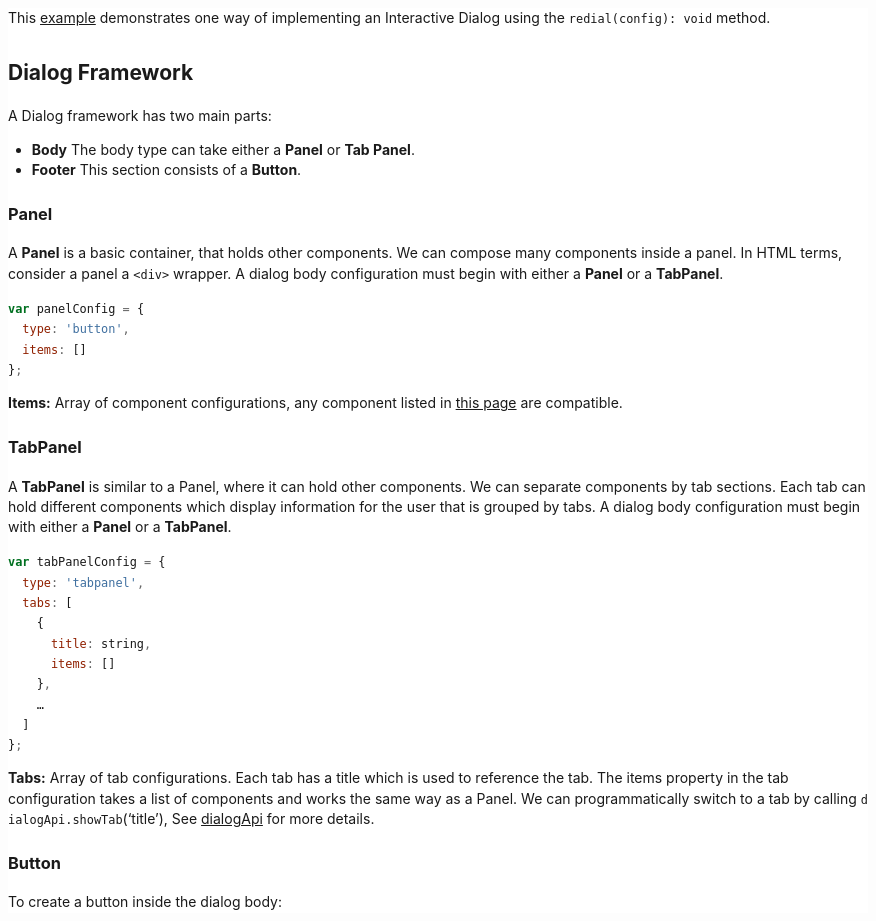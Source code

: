 This [example]({{site.baseurl}}../example) demonstrates one way of implementing an Interactive Dialog using the `redial(config): void` method.


## Dialog Framework

A Dialog framework has two main parts:

* **Body** The body type can take either a **Panel** or **Tab Panel**.
* **Footer** This section consists of a **Button**.

### Panel

A **Panel** is a basic container, that holds other components. We can compose many components inside a panel.  In HTML terms, consider a panel a `<div>` wrapper.  A dialog body configuration must begin with either a **Panel** or a **TabPanel**.

```js
var panelConfig = {
  type: 'button',
  items: []
};
```

**Items:** Array of component configurations, any component listed in [this page]({{site.baseurl}}../component) are compatible.

### TabPanel

A **TabPanel** is similar to a Panel, where it can hold other components. We can separate components by tab sections. Each tab can hold different components which display information for the user that is grouped by tabs. A dialog body configuration must begin with either a **Panel** or a **TabPanel**.

```js
var tabPanelConfig = {
  type: 'tabpanel',
  tabs: [
    {
      title: string,
      items: []
    },
    …
  ]
};
```
**Tabs:** Array of tab configurations. Each tab has a title which is used to reference the tab. The items property in the tab configuration takes a list of components and works the same way as a Panel. We can programmatically switch to a tab by calling `dialogApi.showTab`(‘title’), See [dialogApi]({{site.baseurl}}../component) for more details.

### Button

To create a button inside the dialog body:
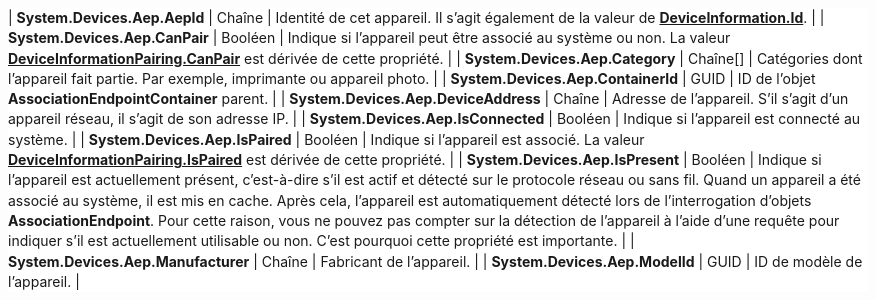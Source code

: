 | **System.Devices.Aep.AepId**          | Chaîne     | Identité de cet appareil. Il s’agit également de la valeur de [**DeviceInformation.Id**](https://msdn.microsoft.com/library/windows/apps/windows.devices.enumeration.deviceinformation.id).                                                                                                                                                                                                                                                                                                                                                                        |
| **System.Devices.Aep.CanPair**        | Booléen    | Indique si l’appareil peut être associé au système ou non. La valeur [**DeviceInformationPairing.CanPair**](https://msdn.microsoft.com/library/windows/apps/windows.devices.enumeration.deviceinformationpairing.canpair.aspx) est dérivée de cette propriété.                                                                                                                                                                                                                                                                                                       |
| **System.Devices.Aep.Category**       | Chaîne\[\] | Catégories dont l’appareil fait partie. Par exemple, imprimante ou appareil photo.                                                                                                                                                                                                                                                                                                                                                                                                             |
| **System.Devices.Aep.ContainerId**    | GUID       | ID de l’objet **AssociationEndpointContainer** parent.                                                                                                                                                                                                                                                                                                                                                                                                                          |
| **System.Devices.Aep.DeviceAddress**  | Chaîne     | Adresse de l’appareil. S’il s’agit d’un appareil réseau, il s’agit de son adresse IP.                                                                                                                                                                                                                                                                                                                                                                                                  |
| **System.Devices.Aep.IsConnected**    | Booléen    | Indique si l’appareil est connecté au système.                                                                                                                                                                                                                                                                                                                                                                                                                          |
| **System.Devices.Aep.IsPaired**       | Booléen    | Indique si l’appareil est associé. La valeur [**DeviceInformationPairing.IsPaired**](https://msdn.microsoft.com/library/windows/apps/windows.devices.enumeration.deviceinformationpairing.ispaired.aspx) est dérivée de cette propriété.                                                                                                                                                                                                                                                                                                                      |
| **System.Devices.Aep.IsPresent**      | Booléen    | Indique si l’appareil est actuellement présent, c’est-à-dire s’il est actif et détecté sur le protocole réseau ou sans fil. Quand un appareil a été associé au système, il est mis en cache. Après cela, l’appareil est automatiquement détecté lors de l’interrogation d’objets **AssociationEndpoint**. Pour cette raison, vous ne pouvez pas compter sur la détection de l’appareil à l’aide d’une requête pour indiquer s’il est actuellement utilisable ou non. C’est pourquoi cette propriété est importante. |
| **System.Devices.Aep.Manufacturer**   | Chaîne     | Fabricant de l’appareil.                                                                                                                                                                                                                                                                                                                                                                                                                                                        |
| **System.Devices.Aep.ModelId**        | GUID       | ID de modèle de l’appareil.                                                                                                                                                                                                                                                                                                                                                                                                                                                            |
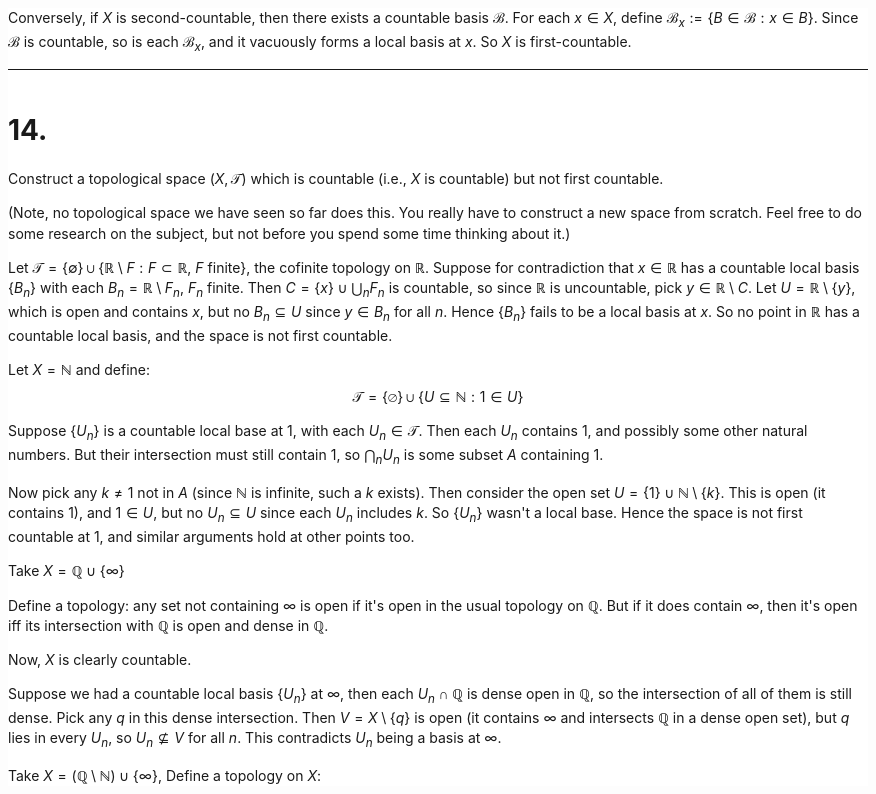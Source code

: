 Conversely, if $X$ is second-countable, then there exists a countable basis $\mathcal{B}$. For each $x \in X$, define $\mathcal{B}_x := \{B \in \mathcal{B} : x \in B\}$. Since $\mathcal{B}$ is countable, so is each $\mathcal{B}_x$, and it vacuously forms a local basis at $x$. So $X$ is first-countable.

---
# 14.

   Construct a topological space $(X, \mathcal{T})$ which is countable (i.e., $X$ is countable) but not first countable.
   
   (Note, no topological space we have seen so far does this. You really have to construct a new space from scratch. Feel free to do some research on the subject, but not before you spend some time thinking about it.)


Let $\mathcal{T}=\{\emptyset\} \cup \{\mathbb{R}\setminus F: F\subset\mathbb{R},\ F\ \text{finite}\}$, the cofinite topology on $\mathbb{R}$. Suppose for contradiction that $x\in\mathbb{R}$ has a countable local basis $\{B_n\}$ with each $B_n=\mathbb{R}\setminus F_n$, $F_n$ finite. Then $C=\{x\}\cup\bigcup_n F_n$ is countable, so since $\mathbb{R}$ is uncountable, pick $y\in\mathbb{R}\setminus C$. Let $U=\mathbb{R}\setminus\{y\}$, which is open and contains $x$, but no $B_n\subseteq U$ since $y\in B_n$ for all $n$. Hence $\{B_n\}$ fails to be a local basis at $x$. So no point in $\mathbb{R}$ has a countable local basis, and the space is not first countable.



Let $X = \mathbb{N}$ and define:
$$\mathcal{T} = \{\varnothing\} \cup \{ U \subseteq \mathbb{N} : 1 \in U \}$$

Suppose $\{U_n\}$ is a countable local base at $1$, with each $U_n \in \mathcal{T}$. Then each $U_n$ contains $1$, and possibly some other natural numbers. But their intersection must still contain $1$, so $\bigcap_n U_n$ is some subset $A$ containing $1$.

Now pick any $k \ne 1$ not in $A$ (since $\mathbb{N}$ is infinite, such a $k$ exists). Then consider the open set $U = \{1\} \cup \mathbb{N} \setminus \{k\}$. This is open (it contains 1), and $1 \in U$, but no $U_n \subseteq U$ since each $U_n$ includes $k$. So $\{U_n\}$ wasn't a local base. Hence the space is not first countable at 1, and similar arguments hold at other points too.



Take $X = \mathbb{Q} \cup \{\infty\}$

Define a topology: any set not containing $\infty$ is open if it's open in the usual topology on $\mathbb{Q}$. But if it does contain $\infty$, then it's open iff its intersection with $\mathbb{Q}$ is open and dense in $\mathbb{Q}$.

Now, $X$ is clearly countable.

Suppose we had a countable local basis $\{U_n\}$ at $\infty$, then each $U_n \cap \mathbb{Q}$ is dense open in $\mathbb{Q}$, so the intersection of all of them is still dense. Pick any $q$ in this dense intersection. Then $V = X \setminus \{q\}$ is open (it contains $\infty$ and intersects $\mathbb{Q}$ in a dense open set), but $q$ lies in every $U_n$, so $U_n \not\subseteq V$ for all $n$. This contradicts $U_n$ being a basis at $\infty$.


Take $X = (\mathbb{Q} \setminus \mathbb{N}) \cup \{\infty\}$, 
Define a topology on $X$:
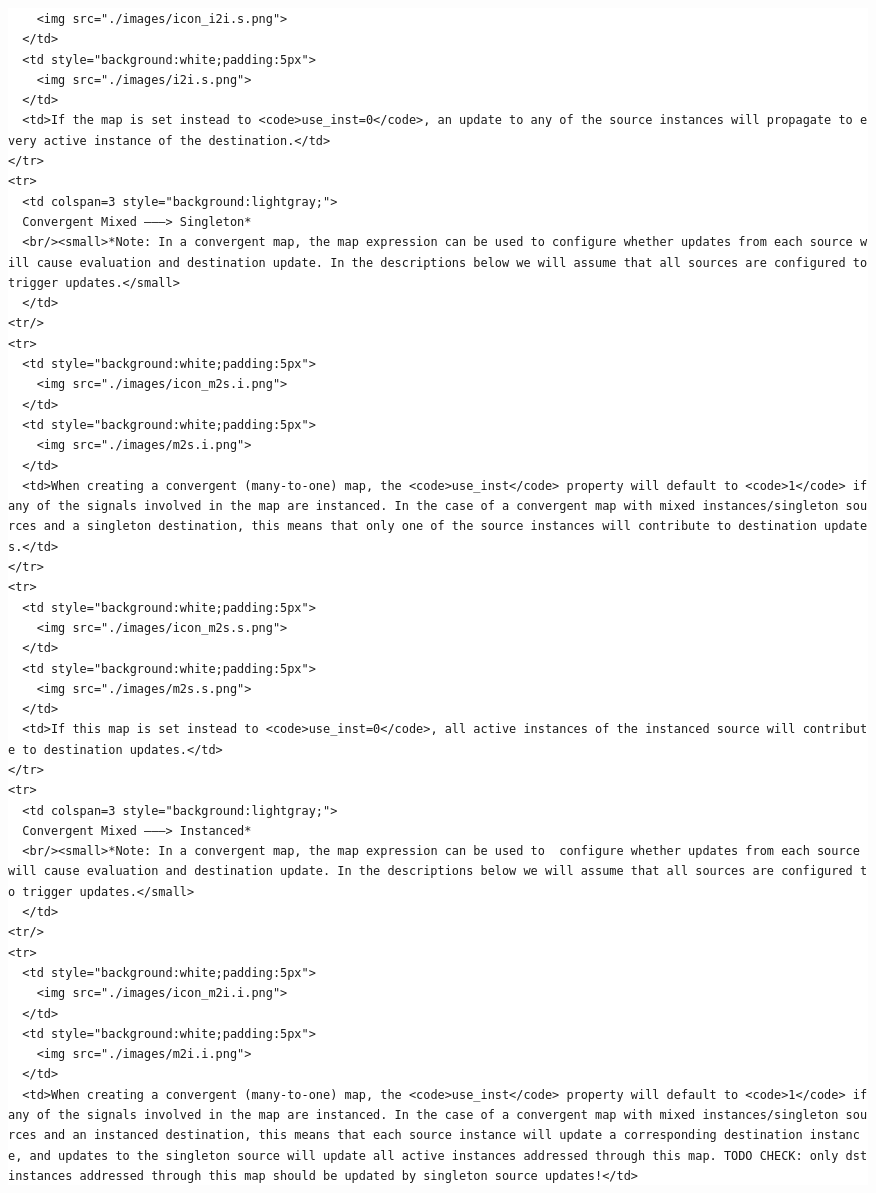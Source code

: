         <img src="./images/icon_i2i.s.png">
      </td>
      <td style="background:white;padding:5px">
        <img src="./images/i2i.s.png">
      </td>
      <td>If the map is set instead to <code>use_inst=0</code>, an update to any of the source instances will propagate to every active instance of the destination.</td>
    </tr>
    <tr>
      <td colspan=3 style="background:lightgray;">
      Convergent Mixed –––> Singleton*
      <br/><small>*Note: In a convergent map, the map expression can be used to configure whether updates from each source will cause evaluation and destination update. In the descriptions below we will assume that all sources are configured to trigger updates.</small>
      </td>
    <tr/>
    <tr>
      <td style="background:white;padding:5px">
        <img src="./images/icon_m2s.i.png">
      </td>
      <td style="background:white;padding:5px">
        <img src="./images/m2s.i.png">
      </td>
      <td>When creating a convergent (many-to-one) map, the <code>use_inst</code> property will default to <code>1</code> if any of the signals involved in the map are instanced. In the case of a convergent map with mixed instances/singleton sources and a singleton destination, this means that only one of the source instances will contribute to destination updates.</td>
    </tr>
    <tr>
      <td style="background:white;padding:5px">
        <img src="./images/icon_m2s.s.png">
      </td>
      <td style="background:white;padding:5px">
        <img src="./images/m2s.s.png">
      </td>
      <td>If this map is set instead to <code>use_inst=0</code>, all active instances of the instanced source will contribute to destination updates.</td>
    </tr>
    <tr>
      <td colspan=3 style="background:lightgray;">
      Convergent Mixed –––> Instanced*
      <br/><small>*Note: In a convergent map, the map expression can be used to  configure whether updates from each source will cause evaluation and destination update. In the descriptions below we will assume that all sources are configured to trigger updates.</small>
      </td>
    <tr/>
    <tr>
      <td style="background:white;padding:5px">
        <img src="./images/icon_m2i.i.png">
      </td>
      <td style="background:white;padding:5px">
        <img src="./images/m2i.i.png">
      </td>
      <td>When creating a convergent (many-to-one) map, the <code>use_inst</code> property will default to <code>1</code> if any of the signals involved in the map are instanced. In the case of a convergent map with mixed instances/singleton sources and an instanced destination, this means that each source instance will update a corresponding destination instance, and updates to the singleton source will update all active instances addressed through this map. TODO CHECK: only dst instances addressed through this map should be updated by singleton source updates!</td>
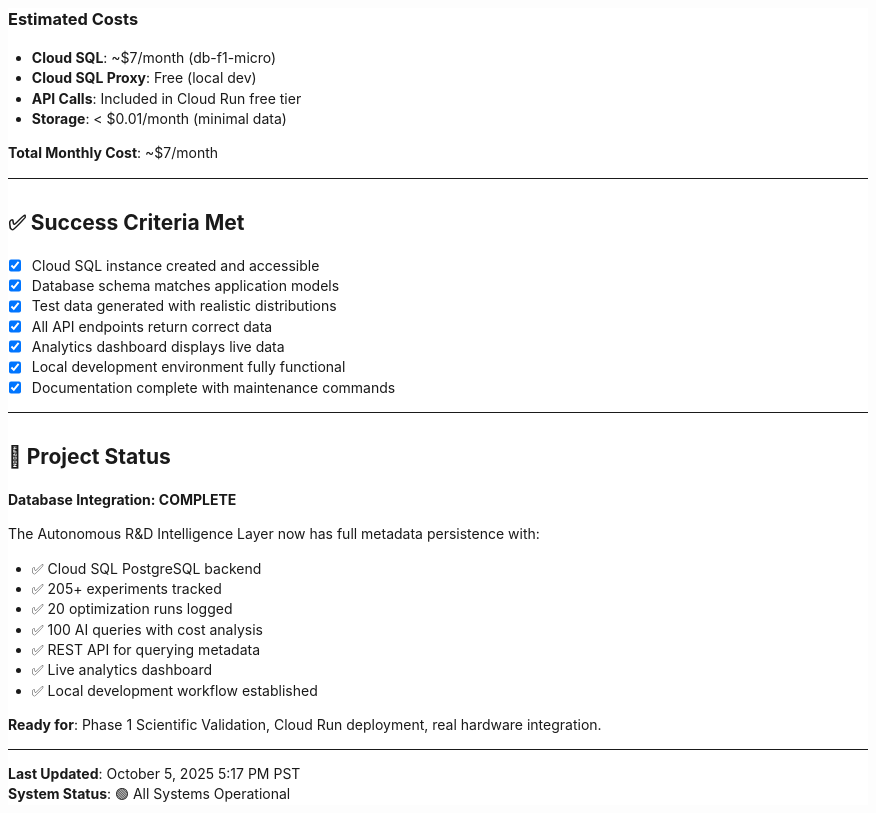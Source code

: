 ### Estimated Costs
- **Cloud SQL**: ~$7/month (db-f1-micro)
- **Cloud SQL Proxy**: Free (local dev)
- **API Calls**: Included in Cloud Run free tier
- **Storage**: < $0.01/month (minimal data)

**Total Monthly Cost**: ~$7/month

---

## ✅ Success Criteria Met

- [x] Cloud SQL instance created and accessible
- [x] Database schema matches application models
- [x] Test data generated with realistic distributions
- [x] All API endpoints return correct data
- [x] Analytics dashboard displays live data
- [x] Local development environment fully functional
- [x] Documentation complete with maintenance commands

---

## 🎉 Project Status

**Database Integration: COMPLETE**

The Autonomous R&D Intelligence Layer now has full metadata persistence with:
- ✅ Cloud SQL PostgreSQL backend
- ✅ 205+ experiments tracked
- ✅ 20 optimization runs logged
- ✅ 100 AI queries with cost analysis
- ✅ REST API for querying metadata
- ✅ Live analytics dashboard
- ✅ Local development workflow established

**Ready for**: Phase 1 Scientific Validation, Cloud Run deployment, real hardware integration.

---

**Last Updated**: October 5, 2025 5:17 PM PST  
**System Status**: 🟢 All Systems Operational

────

**DESCRIPTION OF THE TASK:**
Every line that includes "images" must be copied from the material above.

**TASK RESPONSE:**
:         <img src="./images/icon_i2i.s.png">
        <img src="./images/i2i.s.png">
        <img src="./images/icon_m2s.i.png">
        <img src="./images/m2s.i.png">
        <img src="./images/icon_m2s.s.png">
        <img src="./images/m2s.s.png">
        <img src="./images/icon_m2i.i.png">
        <img src="./images/m2i.i.png">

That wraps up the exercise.